■ EXERCISE:
Look through the lines below and extract each one that contains "button".

────────

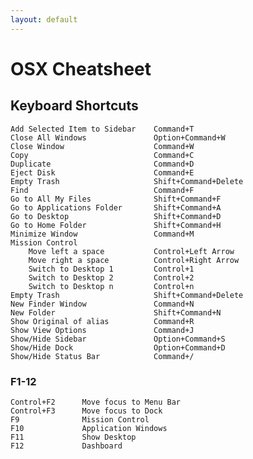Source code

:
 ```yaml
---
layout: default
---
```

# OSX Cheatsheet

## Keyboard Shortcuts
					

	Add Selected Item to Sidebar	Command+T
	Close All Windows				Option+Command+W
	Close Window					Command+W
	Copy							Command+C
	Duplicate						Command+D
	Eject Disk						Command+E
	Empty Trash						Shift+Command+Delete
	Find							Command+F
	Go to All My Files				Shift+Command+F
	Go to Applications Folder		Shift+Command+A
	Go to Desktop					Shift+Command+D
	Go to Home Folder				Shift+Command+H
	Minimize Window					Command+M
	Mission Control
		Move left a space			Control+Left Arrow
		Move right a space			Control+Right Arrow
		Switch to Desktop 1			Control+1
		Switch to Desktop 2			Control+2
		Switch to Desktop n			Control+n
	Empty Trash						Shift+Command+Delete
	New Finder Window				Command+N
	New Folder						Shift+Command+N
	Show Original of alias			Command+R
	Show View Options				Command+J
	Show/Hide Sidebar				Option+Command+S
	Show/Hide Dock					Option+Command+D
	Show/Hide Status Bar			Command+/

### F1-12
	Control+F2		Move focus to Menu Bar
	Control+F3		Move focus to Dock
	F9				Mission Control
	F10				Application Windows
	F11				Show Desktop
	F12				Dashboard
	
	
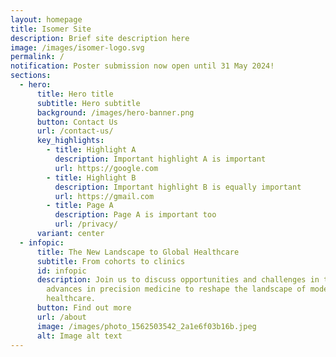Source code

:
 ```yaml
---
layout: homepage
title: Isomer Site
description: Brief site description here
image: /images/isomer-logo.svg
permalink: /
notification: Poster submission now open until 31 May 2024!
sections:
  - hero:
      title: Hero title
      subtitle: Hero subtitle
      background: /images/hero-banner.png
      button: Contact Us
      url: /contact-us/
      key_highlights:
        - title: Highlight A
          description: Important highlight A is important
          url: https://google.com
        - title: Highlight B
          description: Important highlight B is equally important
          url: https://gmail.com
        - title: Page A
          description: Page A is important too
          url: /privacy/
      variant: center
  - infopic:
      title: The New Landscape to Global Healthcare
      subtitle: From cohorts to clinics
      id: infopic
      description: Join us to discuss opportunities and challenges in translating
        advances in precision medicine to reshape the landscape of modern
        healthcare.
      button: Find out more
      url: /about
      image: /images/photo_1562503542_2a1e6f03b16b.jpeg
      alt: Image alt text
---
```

────────

■ RESULT FOR THIS EXERCISE:
      button: Contact Us
      button: Find out more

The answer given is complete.